When and why to use End Call tool within a scenario
Use End Call when the interaction is complete, when you need to hand off the caller to another system that doesn’t require a bridge, or to terminate a failed or idle session. It’s also useful after asynchronous follow-ups like sending SMS or scheduling an appointment, ensuring resources are freed.
Step-by-step: configuring End Call to play final prompts, log call data, and clean up resources
Configure End Call to play a closing prompt (TTS or audio file), then include actions to persist call summary to your database or notify external services. Make sure the End Call step triggers cleanup tasks: release locks, stop timers, and close any temporary resources. Confirm that any post-call notifications (emails, SMS) are sent before final termination if they are synchronous.
Graceful termination best practices: saving session context, notifying external services
Save session context and key metrics before ending the call so you can analyze interactions later. Notify external services with a final webhook or API call that includes call outcome and metadata. If you can’t complete a post-call operation synchronously, record a task for reliable retry and inform the user in the call if appropriate.
Testing End Call behavior across edge cases (network errors, mid-call errors)

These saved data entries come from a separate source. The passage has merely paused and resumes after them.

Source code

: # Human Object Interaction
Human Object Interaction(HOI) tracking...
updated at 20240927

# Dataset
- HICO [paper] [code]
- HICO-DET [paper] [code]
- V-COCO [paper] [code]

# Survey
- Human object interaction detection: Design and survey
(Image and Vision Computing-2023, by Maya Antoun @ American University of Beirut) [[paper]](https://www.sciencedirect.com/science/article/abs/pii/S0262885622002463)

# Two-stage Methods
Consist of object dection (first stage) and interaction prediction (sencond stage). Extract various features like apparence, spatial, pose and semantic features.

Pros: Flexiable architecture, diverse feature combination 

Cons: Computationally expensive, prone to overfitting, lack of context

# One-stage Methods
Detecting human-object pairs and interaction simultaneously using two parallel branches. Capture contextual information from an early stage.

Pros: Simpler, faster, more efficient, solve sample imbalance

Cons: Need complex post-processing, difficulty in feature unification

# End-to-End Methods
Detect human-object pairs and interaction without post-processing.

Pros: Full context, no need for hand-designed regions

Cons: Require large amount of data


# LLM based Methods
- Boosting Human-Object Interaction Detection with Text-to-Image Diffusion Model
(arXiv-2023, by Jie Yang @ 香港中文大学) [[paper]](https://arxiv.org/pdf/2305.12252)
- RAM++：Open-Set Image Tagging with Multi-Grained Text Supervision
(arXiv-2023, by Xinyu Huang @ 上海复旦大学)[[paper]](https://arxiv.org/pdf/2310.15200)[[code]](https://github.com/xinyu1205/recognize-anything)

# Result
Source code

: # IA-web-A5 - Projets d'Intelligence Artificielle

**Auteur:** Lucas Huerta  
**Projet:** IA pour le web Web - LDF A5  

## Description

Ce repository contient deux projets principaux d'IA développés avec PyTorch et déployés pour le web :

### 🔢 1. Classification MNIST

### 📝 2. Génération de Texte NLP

Simulate network failures, mid-call errors, and abrupt disconnects to ensure your End Call step handles these gracefully. Verify that logs still capture necessary data and that external notifications occur or are queued. Test scenarios that end earlier than expected and ensure cleanup doesn’t assume further steps will run.
Conclusion
You’ve seen the main building blocks of Vapi voice automation and how to assemble them into robust scenarios. This final section summarizes next steps and encourages continued experimentation.
Summary of key steps for building Vapi scenarios with Functions, DTMF, End Call, Transfers, and API integrations
To build scenarios, prepare accounts and credentials, set up your environment with a secure secrets store, and configure Twilio and ngrok for testing. Use Functions to enrich data and format payloads, DTMF handlers to collect input, Transfers to route calls, End Call to finish sessions, and API tools to integrate external services. Map inputs and outputs carefully, version scenarios, and test thoroughly.
Recommended next steps: prototype, test, secure, and iterate
Prototype a simple scenario first (greeting, DTMF menu, and End Call). Test with sandbox and real phone numbers, secure your credentials, and iterate on prompts and branching logic. Add logging and observability so you can measure success and improve user experience. Gradually add integrations like Google Calendar and SMS to increase value.
Where to get help, how to provide feedback, and how to contribute examples or improvements
If you run into issues, consult your internal docs or community resources available in your workspace. Provide feedback to your platform team or maintainers with specific examples and logs. Contribute back by adding scenario templates or prompt examples to the Tool & Prompt Vault to help colleagues get started faster.
Encouragement to experiment with the Tool & Prompt Vault and share successful scenario templates
Experiment with the Tool & Prompt Vault to reuse effective prompts and template logic. Share successful scenario templates and Functions with your team so everyone benefits from proven designs. By iterating and sharing, you’ll accelerate delivery and create better, more reliable voice experiences for your users.